Rather than trying to suggest that this is the way things actually are when you die, I felt that the director intended it to stimulate viewers to think about which memory they would take with them, if they were in the same situation. By coincidence, I'm re-reading 'The Amber Spyglass' at the moment (the final part of Pullman's 'His Dark Materials' trilogy), and there is a similar idea in that, posed in a different way. So this has been on my mind recently, and I went to bed after the film thinking about memories.
Think about it yourself -- picking just one special memory is incredibly difficult. I've obviously got a number which are too personal for public broadcast on this blog (ahem), but I thought I'd share a few of the more -- how shall I put it? -- U Certificate ones with you.
- When I lived in Oxford, I used to enjoy going for strolls in the city's many parks. One beautiful, sunny, crisp spring day, I was walking in the University Parks, and enjoying the stunning drifts of crocuses. As I turned a corner in the path between some trees, I saw a woman sitting on a bench, enjoying the sunshine. She was probably around 60 years old, with silver-white hair, and was wearing the most incredible tweed suit. The mixture of tweed threads in the weave were exactly the same as the colours of the crocuses carpeting the ground around the bench: magenta, pale butter yellow, cream, violet, purple and saffron orange. Though her chronological age meant she was in the autumn of her life, she was the perfect embodiment of spring. I was so delighted with how perfectly she fitted with her surroundings, and how content she seemed, that I beamed at her, and she smiled back very warmly. I had a camera on me, but was too shy to ask if I could take her photograph.
- One gorgeous summer day, while I was doing my PhD, a group of four of us decided to bunk off, and drive to the Savernake Forest. As we drove with the summer-perfumed air coming in through the windows, we played 'Wonderful Life' by Black on the stereo. It's a bitter-sweet song, and there were particular reasons for all of us to feel the melancholy of the lyrics sharply, but we were alive and free and the sun was shining, and the melancholy just sharpened our happiness. We spent the afternoon in the forest, lying in the warm, dappled grass, chatting idly and lazily watching insects climb the grass stalks.

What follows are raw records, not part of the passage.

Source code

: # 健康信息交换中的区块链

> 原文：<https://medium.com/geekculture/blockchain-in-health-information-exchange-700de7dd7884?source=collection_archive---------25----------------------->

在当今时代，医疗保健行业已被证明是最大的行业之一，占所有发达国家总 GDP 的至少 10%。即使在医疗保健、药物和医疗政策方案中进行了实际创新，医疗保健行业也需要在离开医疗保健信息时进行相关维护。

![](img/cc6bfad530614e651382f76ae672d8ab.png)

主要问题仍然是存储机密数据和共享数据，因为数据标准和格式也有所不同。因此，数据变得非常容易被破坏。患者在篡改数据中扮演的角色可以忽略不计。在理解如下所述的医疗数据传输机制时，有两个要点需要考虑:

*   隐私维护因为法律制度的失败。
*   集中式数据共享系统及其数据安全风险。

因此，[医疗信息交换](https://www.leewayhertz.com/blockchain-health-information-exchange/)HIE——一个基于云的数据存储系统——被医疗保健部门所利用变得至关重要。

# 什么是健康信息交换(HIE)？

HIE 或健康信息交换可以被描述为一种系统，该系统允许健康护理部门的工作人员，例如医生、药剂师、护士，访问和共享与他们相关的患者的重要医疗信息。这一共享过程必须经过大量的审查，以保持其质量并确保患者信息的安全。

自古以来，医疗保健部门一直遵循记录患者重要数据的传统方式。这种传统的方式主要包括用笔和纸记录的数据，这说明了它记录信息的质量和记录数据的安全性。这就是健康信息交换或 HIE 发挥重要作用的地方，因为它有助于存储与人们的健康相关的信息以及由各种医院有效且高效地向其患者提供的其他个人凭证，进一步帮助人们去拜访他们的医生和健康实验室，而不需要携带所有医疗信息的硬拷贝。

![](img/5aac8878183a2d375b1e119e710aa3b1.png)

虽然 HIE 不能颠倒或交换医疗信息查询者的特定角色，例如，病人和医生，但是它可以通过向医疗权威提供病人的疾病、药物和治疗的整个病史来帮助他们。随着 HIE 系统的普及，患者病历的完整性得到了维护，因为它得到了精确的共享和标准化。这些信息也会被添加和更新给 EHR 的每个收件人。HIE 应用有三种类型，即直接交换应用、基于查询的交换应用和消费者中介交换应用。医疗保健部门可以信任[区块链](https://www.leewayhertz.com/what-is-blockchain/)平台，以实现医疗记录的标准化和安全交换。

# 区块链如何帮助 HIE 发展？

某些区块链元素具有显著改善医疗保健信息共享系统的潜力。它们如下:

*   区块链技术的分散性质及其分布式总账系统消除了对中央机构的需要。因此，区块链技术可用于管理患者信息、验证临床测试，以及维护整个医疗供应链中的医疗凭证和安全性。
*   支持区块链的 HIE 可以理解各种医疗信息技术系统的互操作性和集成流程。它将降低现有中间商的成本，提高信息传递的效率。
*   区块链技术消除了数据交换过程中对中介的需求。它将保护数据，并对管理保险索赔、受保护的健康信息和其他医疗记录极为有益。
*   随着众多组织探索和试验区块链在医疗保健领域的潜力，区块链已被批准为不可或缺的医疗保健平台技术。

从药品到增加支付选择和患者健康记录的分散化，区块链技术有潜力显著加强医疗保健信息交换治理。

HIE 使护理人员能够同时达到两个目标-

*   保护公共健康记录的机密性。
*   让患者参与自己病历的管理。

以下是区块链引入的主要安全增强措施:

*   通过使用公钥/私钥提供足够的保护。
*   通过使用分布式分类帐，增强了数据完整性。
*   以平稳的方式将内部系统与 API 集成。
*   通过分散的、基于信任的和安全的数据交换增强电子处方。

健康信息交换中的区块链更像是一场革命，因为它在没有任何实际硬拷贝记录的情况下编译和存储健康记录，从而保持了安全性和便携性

- Most of my time working on whale watching tours on the Isle of Mull would qualify as a perfect memory.
- Again while whale watching, we had a rough, blustery morning among the islands. Chilled to the bone, and weary from being buffeted about, we landed for a rest on a tiny island near Coll. I lay on the springy, sand-flecked turf, letting the sun sink into my body and warm me. After the morning on the boat, I had the odd impression, looking out to sea, that the sea was steady and our little island was bobbing up and down like a cork. I felt perfectly content, and enjoyed the feeling of knowing exactly where I was. I actually wrote a poem about this a few years later, which I won't inflict on anyone!

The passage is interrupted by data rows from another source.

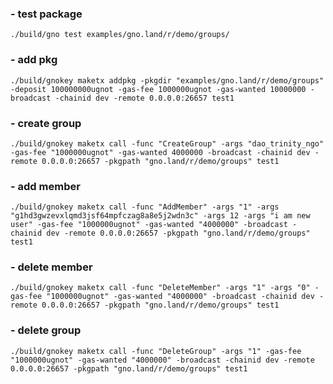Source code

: ### - test package

    ./build/gno test examples/gno.land/r/demo/groups/

### - add pkg

    ./build/gnokey maketx addpkg -pkgdir "examples/gno.land/r/demo/groups" -deposit 100000000ugnot -gas-fee 1000000ugnot -gas-wanted 10000000 -broadcast -chainid dev -remote 0.0.0.0:26657 test1 

### - create group

    ./build/gnokey maketx call -func "CreateGroup" -args "dao_trinity_ngo" -gas-fee "1000000ugnot" -gas-wanted 4000000 -broadcast -chainid dev -remote 0.0.0.0:26657 -pkgpath "gno.land/r/demo/groups" test1 

### - add member

    ./build/gnokey maketx call -func "AddMember" -args "1" -args "g1hd3gwzevxlqmd3jsf64mpfczag8a8e5j2wdn3c" -args 12 -args "i am new user" -gas-fee "1000000ugnot" -gas-wanted "4000000" -broadcast -chainid dev -remote 0.0.0.0:26657 -pkgpath "gno.land/r/demo/groups" test1

### - delete member

    ./build/gnokey maketx call -func "DeleteMember" -args "1" -args "0" -gas-fee "1000000ugnot" -gas-wanted "4000000" -broadcast -chainid dev -remote 0.0.0.0:26657 -pkgpath "gno.land/r/demo/groups" test1

### - delete group

    ./build/gnokey maketx call -func "DeleteGroup" -args "1" -gas-fee "1000000ugnot" -gas-wanted "4000000" -broadcast -chainid dev -remote 0.0.0.0:26657 -pkgpath "gno.land/r/demo/groups" test1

- People in our neighbourhood knew that my family loved animals, and as a consequence, we used to get given half-dead animals (particularly birds) to look after, which had been hit by cars, fallen out of nests, or attacked by cats. Most of these (predictably) didn't survive the initial injuries or shock, but we had one great success story: Birdy. The unimaginatively named Birdy was a thrush found by a friend after he'd fallen out of a nest in a very tall tree. Birdy survived against the odds, and we raised him to adulthood. We began to take him on little excursions outside, digging over the compost heap to help him find his own worms. One summer day, I was sitting cross-legged in the garden reading, while Birdy perched peaceably on my knee. He was on the cusp of being independent (as was I), but for that moment, we were both content to spend time together.
What would your 'afterlife memory' be?